Ekonom STIE YKP Yogyakarta, Aditya Hera Nurmoko menuturkan, pelaku pasar langsung merespons positif begitu muncul penegasan resmi bahwa rumor pergantian Nakhoda Lapangan Banteng tersebut tidak benar alias hoaks. Berkurangnya ketidakpastian politik ini menjadi bahan bakar utama yang memulihkan sentimen investor.
"Pasar keuangan pada umumnya alergi terhadap ketidakpastian, terutama yang berkaitan dengan arah kebijakan ekonomi pemerintah," ujar Aditya, Selasa (9/6/2026).
Menurut Aditya, isu liar mengenai pergantian menteri keuangan sempat membuat investor ketar-ketir dan bertanya-tanya arah kebijakan fiskal ke depan.

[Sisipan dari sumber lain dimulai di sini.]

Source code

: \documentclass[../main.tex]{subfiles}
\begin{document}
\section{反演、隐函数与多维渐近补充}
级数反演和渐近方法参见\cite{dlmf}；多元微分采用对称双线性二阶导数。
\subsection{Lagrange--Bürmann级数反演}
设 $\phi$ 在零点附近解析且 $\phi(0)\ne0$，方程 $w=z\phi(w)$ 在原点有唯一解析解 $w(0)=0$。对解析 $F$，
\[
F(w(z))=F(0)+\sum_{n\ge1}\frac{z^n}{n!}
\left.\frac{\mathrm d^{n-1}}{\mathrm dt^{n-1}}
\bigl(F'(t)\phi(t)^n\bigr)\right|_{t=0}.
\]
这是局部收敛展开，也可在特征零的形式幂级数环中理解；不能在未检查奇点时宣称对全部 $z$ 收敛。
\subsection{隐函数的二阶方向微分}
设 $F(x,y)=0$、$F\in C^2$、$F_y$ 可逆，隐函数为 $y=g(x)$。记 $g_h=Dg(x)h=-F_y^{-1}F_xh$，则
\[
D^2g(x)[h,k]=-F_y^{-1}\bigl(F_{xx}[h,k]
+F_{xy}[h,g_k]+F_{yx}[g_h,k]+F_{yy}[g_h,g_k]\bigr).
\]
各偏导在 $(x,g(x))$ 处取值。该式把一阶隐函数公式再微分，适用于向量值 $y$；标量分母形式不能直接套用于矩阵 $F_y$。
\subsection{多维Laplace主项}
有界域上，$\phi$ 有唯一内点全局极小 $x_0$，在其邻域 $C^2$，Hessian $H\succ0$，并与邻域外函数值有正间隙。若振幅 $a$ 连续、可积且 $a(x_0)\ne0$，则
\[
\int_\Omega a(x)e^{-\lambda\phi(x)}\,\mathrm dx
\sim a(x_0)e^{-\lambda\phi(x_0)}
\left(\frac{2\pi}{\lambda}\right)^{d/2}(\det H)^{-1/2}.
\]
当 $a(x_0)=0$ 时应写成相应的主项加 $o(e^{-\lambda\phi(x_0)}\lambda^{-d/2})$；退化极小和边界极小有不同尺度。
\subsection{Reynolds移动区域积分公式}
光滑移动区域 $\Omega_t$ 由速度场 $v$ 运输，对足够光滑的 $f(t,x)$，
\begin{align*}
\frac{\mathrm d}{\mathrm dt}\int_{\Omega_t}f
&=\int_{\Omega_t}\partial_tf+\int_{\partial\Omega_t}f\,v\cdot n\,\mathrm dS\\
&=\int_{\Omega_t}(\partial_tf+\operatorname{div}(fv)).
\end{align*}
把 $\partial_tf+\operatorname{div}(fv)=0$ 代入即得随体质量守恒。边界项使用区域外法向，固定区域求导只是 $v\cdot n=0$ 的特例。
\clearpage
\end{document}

"Ketika isu itu dibantah, sebagian investor kembali percaya bahwa tidak akan ada perubahan mendadak pada kebijakan ekonomi," tuturnya.

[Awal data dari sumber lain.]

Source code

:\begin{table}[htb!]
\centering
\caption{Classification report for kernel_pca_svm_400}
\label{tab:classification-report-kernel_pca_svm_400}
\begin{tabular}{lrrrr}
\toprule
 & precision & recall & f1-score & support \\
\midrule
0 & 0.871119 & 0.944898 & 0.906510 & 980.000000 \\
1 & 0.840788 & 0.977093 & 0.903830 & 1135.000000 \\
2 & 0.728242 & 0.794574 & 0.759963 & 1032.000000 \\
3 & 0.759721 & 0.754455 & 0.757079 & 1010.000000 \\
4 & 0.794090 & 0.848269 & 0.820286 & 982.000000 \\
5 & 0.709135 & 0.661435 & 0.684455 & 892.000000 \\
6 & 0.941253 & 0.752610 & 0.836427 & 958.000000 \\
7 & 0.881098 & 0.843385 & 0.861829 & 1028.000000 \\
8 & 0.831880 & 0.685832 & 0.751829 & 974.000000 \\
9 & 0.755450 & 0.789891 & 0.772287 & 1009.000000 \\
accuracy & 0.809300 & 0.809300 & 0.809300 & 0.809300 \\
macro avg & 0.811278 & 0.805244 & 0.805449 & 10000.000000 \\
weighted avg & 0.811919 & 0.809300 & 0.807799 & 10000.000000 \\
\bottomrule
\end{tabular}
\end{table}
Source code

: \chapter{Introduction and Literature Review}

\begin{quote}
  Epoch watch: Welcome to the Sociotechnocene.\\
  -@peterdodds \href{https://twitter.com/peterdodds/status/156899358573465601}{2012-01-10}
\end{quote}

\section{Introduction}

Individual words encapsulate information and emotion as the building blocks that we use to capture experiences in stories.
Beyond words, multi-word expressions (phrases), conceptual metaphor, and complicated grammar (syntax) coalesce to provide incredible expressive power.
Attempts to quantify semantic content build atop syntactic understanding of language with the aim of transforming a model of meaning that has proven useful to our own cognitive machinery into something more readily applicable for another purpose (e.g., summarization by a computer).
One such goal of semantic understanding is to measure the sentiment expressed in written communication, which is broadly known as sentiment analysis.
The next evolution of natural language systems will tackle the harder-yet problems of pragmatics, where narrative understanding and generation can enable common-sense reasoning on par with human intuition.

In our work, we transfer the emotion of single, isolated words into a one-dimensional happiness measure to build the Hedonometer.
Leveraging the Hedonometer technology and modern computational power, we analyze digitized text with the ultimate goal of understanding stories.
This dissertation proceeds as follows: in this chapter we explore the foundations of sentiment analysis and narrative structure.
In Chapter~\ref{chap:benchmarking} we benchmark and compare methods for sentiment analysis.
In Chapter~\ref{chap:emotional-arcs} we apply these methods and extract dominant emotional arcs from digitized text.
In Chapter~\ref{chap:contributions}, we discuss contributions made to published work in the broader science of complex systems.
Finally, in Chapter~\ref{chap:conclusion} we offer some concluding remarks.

Lebih lanjut, Aditya menekankan pentingnya kesinambungan kebijakan ekonomi nasional. Menjaga stabilitas rupiah dan pasar obligasi sangat bergantung pada eratnya koordinasi antara Kementerian Keuangan dan Bank Indonesia. Dengan tidak adanya bongkar pasang mendadak di posisi strategis tersebut, pasar optimistis roda ekonomi berjalan lebih konsisten.

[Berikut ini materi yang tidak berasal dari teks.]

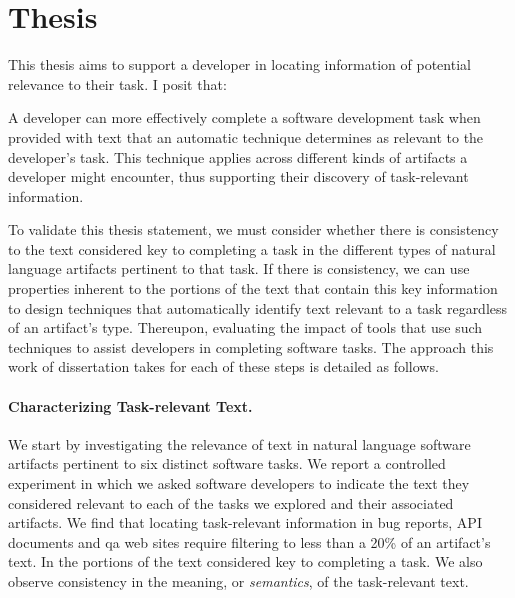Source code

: 

\section{Thesis}
\label{cp1:thesis}



This thesis 
aims to support a developer in locating information of potential relevance to their task. I posit that:

\medskip
\begin{bluequote}
    A developer can more effectively complete a software development task when provided
    with text that an automatic technique determines as relevant to the developer's task.
    This technique applies across different kinds
    of artifacts a developer might encounter, thus supporting their discovery of task-relevant information.
\end{bluequote}





To validate this thesis statement, 
we must consider whether there is consistency to 
the text 
considered key to completing a task
in the different types of natural language artifacts pertinent to that task.
If there is consistency, we can use properties inherent 
to the portions of the text that contain this key information 
to design techniques that automatically identify text relevant to a task 
regardless of an artifact's type.
Thereupon, evaluating the impact of tools that use such techniques to assist developers in completing software tasks. 
The approach this work of dissertation takes for each of these steps is detailed as follows.



\paragraph{\textbf{Characterizing Task-relevant Text.}} 


We start by investigating the relevance of text in natural language software artifacts
pertinent to six distinct software tasks.
We report a controlled experiment in which we asked software developers to 
indicate the text they considered relevant to each of the tasks we explored and their associated artifacts.
We find that 
locating task-relevant information in bug
reports, API documents and \acf{qa} web sites require filtering
to less than a 20\% of an artifact's text.
In 
the portions of the text 
considered key to completing a task. We also 
observe consistency in the meaning, or \textit{semantics}, of the
task-relevant text.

Selain faktor 'ademnya' suhu politik domestik, penguatan hari ini juga didorong oleh aksi buy on weakness (aksi beli saat harga turun). Diketahui pada perdagangan sehari sebelumnya, IHSG dan rupiah babak belur dihantam tekanan jual. Begitu sentimen negatif mereda, investor langsung memanfaatkan momentum harga saham yang sudah murah untuk berburu aset.
Namun, Aditya mengingatkan pelaku pasar agar tidak jemawa. Penguatan pasar modal hari ini tidak bisa diklaim murni hanya karena redanya isu reshuffle.
"Pergerakan pasar keuangan itu multirival. Dipengaruhi banyak faktor seperti arus modal asing (foreign inflow), kebijakan suku bunga, kondisi ekonomi global, keperkasaan dolar AS, hingga ekspektasi kebijakan pemerintah dan BI ke depan. Isu reshuffle ini hanya salah satu katalis positif penahan kepanikan," urainya.
Disisi lain Pengajar Fakultas Ekonomi dan Bisnis Universitas Diponegoro (Undip) Semarang, Esther Sri Astuti menilai, stabilitas di level kementerian memang memberikan sinyal positif jangka pendek yang krusial bagi investor. Kendati demikian, untuk menjaga rupiah agar tidak gampang terdepresiasi (melemah), kuncinya adalah aliran modal asing yang masif dan cadangan devisa yang kuat.
Untuk memikat modal raksasa global tersebut masuk secara berkelanjutan, Esther membeberkan 7 syarat mendasar yang wajib dipenuhi Indonesia:
- Kepastian hukum yang menjamin keamanan berbisnis.
- Prospek ekonomi pasar yang menjanjikan.
- Ketersediaan bahan baku yang memadai.
- Ekosistem bisnis yang mendukung.
- Integrasi rantai pasok global (global supply chain).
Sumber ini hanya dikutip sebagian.